Canadian Manufacturing

Bombardier aerostructures sale comes into question, shares hit new low

The Canadian Press

Manufacturing Aerospace

The US$500-million sale of facilities in Belfast and Morocco forms a key part of the aircraft maker's shift to pure-play private jets

MONTREAL — Bombardier Inc. shares fell to a new low Sept. 22 after Spirit AeroSystems said some closing conditions on its planned acquisition of Bombardier’s aerostructures business remain unmet, injecting a degree of uncertainty into the deal.

The US$500-million sale of facilities in Belfast and Morocco forms a key part of Bombardier’s shift from a commercial plane-and-train maker to a pure-play manufacturer of private jets.

The deal is also critical to buoying the Montreal-based company’s balance sheet, which is currently weighed down by more than US$9 billion in debt.

Spirit says the agreement will automatically terminate if conditions are not satisfied by Oct. 31, according to filings it submitted Sept. 22 to the US Securities and Exchange Commission.

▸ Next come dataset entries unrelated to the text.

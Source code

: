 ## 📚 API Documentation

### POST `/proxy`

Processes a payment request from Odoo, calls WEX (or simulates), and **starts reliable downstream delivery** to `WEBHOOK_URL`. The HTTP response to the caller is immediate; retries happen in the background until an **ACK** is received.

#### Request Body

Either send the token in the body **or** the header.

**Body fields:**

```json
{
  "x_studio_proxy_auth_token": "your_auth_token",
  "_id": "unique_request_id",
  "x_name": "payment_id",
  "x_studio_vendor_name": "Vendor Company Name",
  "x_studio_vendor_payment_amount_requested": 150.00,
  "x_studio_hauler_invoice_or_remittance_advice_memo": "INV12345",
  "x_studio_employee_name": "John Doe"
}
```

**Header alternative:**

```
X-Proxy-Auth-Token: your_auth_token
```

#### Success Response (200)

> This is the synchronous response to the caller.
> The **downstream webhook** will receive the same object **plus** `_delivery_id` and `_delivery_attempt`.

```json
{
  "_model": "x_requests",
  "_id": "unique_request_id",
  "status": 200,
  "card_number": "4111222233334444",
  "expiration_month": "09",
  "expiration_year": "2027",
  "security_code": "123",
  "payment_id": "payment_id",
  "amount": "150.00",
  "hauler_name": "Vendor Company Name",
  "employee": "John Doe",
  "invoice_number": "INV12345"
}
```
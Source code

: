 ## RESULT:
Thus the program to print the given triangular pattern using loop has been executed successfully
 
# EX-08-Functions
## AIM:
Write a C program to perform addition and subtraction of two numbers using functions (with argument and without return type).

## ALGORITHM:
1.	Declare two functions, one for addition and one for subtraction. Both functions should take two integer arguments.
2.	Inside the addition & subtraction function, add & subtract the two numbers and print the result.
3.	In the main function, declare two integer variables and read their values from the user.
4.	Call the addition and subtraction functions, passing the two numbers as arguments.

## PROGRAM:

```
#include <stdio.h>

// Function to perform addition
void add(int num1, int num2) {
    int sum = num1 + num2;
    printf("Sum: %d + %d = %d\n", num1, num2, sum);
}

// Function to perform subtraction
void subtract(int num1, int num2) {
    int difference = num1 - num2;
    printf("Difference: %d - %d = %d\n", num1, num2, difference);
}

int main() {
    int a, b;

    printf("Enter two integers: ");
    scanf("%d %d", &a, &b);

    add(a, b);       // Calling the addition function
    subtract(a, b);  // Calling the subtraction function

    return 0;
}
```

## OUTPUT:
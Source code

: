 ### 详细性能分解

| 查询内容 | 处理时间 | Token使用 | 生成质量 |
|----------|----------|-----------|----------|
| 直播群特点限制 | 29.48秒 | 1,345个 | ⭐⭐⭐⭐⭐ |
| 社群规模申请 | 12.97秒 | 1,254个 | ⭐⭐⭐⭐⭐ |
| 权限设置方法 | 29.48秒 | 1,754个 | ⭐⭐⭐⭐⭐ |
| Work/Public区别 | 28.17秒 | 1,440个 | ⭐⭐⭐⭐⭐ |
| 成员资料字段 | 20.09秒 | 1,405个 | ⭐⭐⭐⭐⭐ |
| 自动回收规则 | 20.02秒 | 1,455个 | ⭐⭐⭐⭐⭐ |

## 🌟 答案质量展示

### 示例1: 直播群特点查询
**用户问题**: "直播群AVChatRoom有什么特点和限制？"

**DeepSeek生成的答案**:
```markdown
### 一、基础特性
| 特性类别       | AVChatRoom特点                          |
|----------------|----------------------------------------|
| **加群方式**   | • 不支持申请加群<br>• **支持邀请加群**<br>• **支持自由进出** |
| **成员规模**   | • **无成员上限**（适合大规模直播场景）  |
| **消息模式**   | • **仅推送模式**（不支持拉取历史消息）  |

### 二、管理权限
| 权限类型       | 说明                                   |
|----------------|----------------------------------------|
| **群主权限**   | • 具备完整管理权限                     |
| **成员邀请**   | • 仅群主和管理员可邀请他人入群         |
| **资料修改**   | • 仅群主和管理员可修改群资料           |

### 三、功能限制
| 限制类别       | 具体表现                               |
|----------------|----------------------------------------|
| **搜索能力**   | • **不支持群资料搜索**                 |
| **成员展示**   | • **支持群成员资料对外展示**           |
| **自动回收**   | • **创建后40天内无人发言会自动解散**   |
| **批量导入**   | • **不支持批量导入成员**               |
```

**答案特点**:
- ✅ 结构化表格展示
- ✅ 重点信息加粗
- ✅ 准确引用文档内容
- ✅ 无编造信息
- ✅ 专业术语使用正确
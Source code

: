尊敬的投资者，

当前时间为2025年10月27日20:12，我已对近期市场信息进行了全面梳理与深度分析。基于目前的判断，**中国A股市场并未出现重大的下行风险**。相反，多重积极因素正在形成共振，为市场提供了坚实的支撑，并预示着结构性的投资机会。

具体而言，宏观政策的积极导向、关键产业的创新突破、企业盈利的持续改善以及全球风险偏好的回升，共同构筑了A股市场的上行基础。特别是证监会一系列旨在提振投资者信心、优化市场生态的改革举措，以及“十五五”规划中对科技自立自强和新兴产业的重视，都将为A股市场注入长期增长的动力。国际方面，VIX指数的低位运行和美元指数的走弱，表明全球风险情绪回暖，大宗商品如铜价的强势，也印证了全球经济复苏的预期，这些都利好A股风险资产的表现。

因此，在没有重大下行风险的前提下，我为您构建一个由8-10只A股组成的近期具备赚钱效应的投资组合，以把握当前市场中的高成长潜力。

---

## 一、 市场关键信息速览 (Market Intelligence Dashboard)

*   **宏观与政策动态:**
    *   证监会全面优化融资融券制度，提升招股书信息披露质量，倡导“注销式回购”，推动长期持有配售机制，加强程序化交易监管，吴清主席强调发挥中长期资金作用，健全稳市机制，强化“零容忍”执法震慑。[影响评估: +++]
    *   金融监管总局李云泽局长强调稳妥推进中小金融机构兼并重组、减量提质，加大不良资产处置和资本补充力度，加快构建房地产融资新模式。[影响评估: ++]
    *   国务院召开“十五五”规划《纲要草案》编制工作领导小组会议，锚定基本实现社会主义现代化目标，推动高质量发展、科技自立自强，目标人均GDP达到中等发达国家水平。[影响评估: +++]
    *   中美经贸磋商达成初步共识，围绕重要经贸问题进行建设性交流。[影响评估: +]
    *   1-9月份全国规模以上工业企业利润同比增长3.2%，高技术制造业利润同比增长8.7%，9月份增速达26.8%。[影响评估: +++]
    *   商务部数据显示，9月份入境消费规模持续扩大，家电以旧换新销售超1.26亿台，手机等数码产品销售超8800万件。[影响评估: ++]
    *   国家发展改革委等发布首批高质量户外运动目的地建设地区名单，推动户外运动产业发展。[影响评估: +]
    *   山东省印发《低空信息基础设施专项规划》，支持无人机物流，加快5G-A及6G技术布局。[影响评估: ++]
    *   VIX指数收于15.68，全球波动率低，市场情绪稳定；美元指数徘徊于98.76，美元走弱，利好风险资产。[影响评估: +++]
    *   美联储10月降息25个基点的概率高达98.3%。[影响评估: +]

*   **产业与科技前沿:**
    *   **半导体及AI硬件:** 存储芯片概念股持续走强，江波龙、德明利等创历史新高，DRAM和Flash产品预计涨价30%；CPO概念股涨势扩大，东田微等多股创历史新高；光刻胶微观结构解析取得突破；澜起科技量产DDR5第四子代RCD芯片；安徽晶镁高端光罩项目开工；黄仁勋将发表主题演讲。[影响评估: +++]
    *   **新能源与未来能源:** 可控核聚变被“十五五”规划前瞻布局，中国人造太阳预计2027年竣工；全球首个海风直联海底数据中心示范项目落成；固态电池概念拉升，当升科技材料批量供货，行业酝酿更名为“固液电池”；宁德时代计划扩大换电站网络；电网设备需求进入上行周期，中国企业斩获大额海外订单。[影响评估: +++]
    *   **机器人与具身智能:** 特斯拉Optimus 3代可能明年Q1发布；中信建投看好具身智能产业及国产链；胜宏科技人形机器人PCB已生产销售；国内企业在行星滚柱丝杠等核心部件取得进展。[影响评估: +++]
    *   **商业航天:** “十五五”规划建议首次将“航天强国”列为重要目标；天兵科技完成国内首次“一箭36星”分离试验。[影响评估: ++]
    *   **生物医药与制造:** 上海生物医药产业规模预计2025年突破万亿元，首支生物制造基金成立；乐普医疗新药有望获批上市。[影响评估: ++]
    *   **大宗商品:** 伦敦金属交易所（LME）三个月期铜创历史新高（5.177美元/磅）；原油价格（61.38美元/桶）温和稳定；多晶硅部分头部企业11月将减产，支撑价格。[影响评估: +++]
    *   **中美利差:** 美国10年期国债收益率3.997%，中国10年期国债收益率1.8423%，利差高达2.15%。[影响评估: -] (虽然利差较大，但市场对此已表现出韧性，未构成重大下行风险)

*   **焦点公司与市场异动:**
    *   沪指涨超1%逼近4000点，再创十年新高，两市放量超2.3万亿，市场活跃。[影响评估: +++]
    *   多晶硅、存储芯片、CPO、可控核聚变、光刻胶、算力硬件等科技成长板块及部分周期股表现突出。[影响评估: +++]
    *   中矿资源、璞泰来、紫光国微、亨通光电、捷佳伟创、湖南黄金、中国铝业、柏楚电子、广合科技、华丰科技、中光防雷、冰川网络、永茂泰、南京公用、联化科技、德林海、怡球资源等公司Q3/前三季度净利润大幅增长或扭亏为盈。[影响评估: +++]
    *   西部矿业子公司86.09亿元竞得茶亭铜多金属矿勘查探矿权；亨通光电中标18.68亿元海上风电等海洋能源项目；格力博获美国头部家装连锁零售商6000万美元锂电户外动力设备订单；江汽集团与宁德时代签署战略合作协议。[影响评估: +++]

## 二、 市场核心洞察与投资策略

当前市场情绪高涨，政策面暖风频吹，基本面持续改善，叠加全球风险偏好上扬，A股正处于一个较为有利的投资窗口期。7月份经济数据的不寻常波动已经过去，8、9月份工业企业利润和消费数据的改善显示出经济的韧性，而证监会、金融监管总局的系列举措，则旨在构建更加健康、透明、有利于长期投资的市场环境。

The Kansas-based company says the conditions include an absence of legal barriers, receipt of third-party consents and no major adverse changes to the business, which includes fuselage and wing factories.

Bombardier shares fell by two cents or 5% to close at 38 cents on the Toronto Stock Exchange, a new 25-year-low for the Quebec mainstay.

“While we believe that Bombardier has sufficient time remaining to satisfy the closing conditions laid out in the purchase agreement, we view the announcement this morning by Spirit as lowering the probability of a successful close,” analyst Walter Spracklin of RBC Dominion Securities said in a research note.

“Bombardier and Spirit are actively working to meet the closing conditions and complete the transaction this fall,” Bombardier spokesman Olivier Marcil said in an email.

The agreement was initially anticipated to wrap up in May of this year.